El primero de ellos, el que me correspondía traer a esta casa durante el mes de abril. Llegó mayo con atropello, me empujó hacia adelante y me encontré mirando de reojo el editor del blog vacío. Pero como el calendario son solo las marcas rectas del arado sobre el extenso campo del tiempo, lo traigo aquí un par de día después. Si será tramposo el calendario que hasta podría modificar la fecha de la entrada para que quedase para los anales de javierortiz.net que llegué a tiempo al mes de abril.

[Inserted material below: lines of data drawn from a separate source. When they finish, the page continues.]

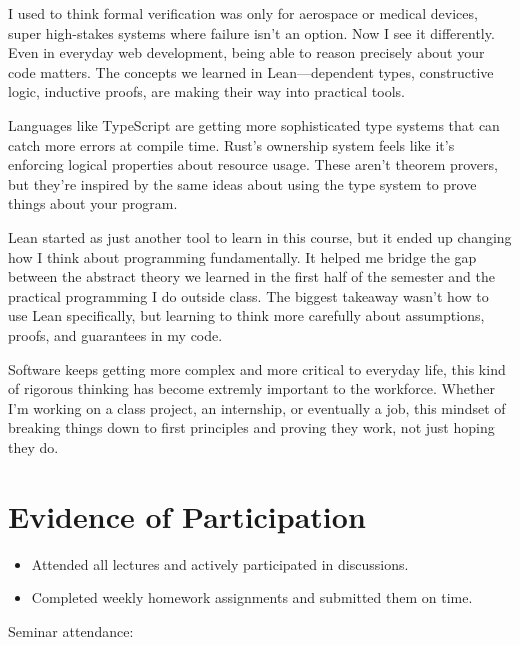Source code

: \documentclass{article}
\theoremstyle{theorem}
\theoremstyle{definition}
\theoremstyle{remark}
\begin{document}
I used to think formal verification was only for aerospace or medical devices, super high-stakes systems where
failure isn't an option. Now I see it differently. Even in everyday web development, being able to reason precisely
about your code matters. The concepts we learned in Lean—dependent types, constructive logic, inductive proofs, are
making their way into practical tools.

Languages like TypeScript are getting more sophisticated type systems that can catch more errors at compile time.
Rust's ownership system feels like it's enforcing logical properties about resource usage. These aren't theorem
provers, but they're inspired by the same ideas about using the type system to prove things about your program.

Lean started as just another tool to learn in this course, but it ended up changing how I think about programming
fundamentally. It helped me bridge the gap between the abstract theory we learned in the first half of the semester and the
practical programming I do outside class. The biggest takeaway wasn't how to use Lean specifically, but learning to
think more carefully about assumptions, proofs, and guarantees in my code.

Software keeps getting more complex and more critical to everyday life, this kind of rigorous
thinking has become extremly important to the workforce. Whether I'm working on a class project, an internship, or eventually a
job, this mindset of breaking things down to first principles and proving they work, not just hoping they do.
\section{Evidence of Participation}

\begin{itemize}
    \item Attended all lectures and actively participated in discussions.
    \item Completed weekly homework assignments and submitted them on time.
\end{itemize}

Seminar attendance:
\end{document}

El segundo artículo que no escribí es del tipo que, quizá, un día escriba. Los tienes en mente, a veces guardas anotaciones –que a menudo pierdes–, vuelves a ello cuando te tropiezas con él en casa, lo manoseas, lo vuelves a dejar a un lado para mejor ocasión. Y pasan años.
Esta semana se lo decía a Mansilla en twitter: “Yo hace muchos años que tengo pendiente escribir un artículo que se llamaría Por qué me gustan las ciudades feas”. Es ese tipo de artículo que ocupa espacio en tu cabeza como una masa abstracta que cuesta convertir en hilos de tinta. Cuando llega, nunca se parece demasiado al artículo que intuías llegaría a ser y, aun, así, escribirlo produce goce y alivio.
El tercer artículo que tampoco escribí esta semana no creo que lo escriba ya…pero mantengo la esperanza de que así sea. Es un tema que te encuentras flotando por la calle y no agarras. Lo ves marcharse sobre los cables del tendido eléctrico como el globo de Bob Esponja de un niño en día de feria.
El pasado fin de semana volvía con D. de un recado. Aunque íbamos con algo de prisa, pude fijarme en un señor mayor parado en la acera de la calle de Bravo Murillo. En el banco junto al cual estaba, tenía colocados tres o cuatro ejemplares de un libro y una hoja manuescrita en la que se leía, con las palabras que fuesen, “Vendo mi libro”.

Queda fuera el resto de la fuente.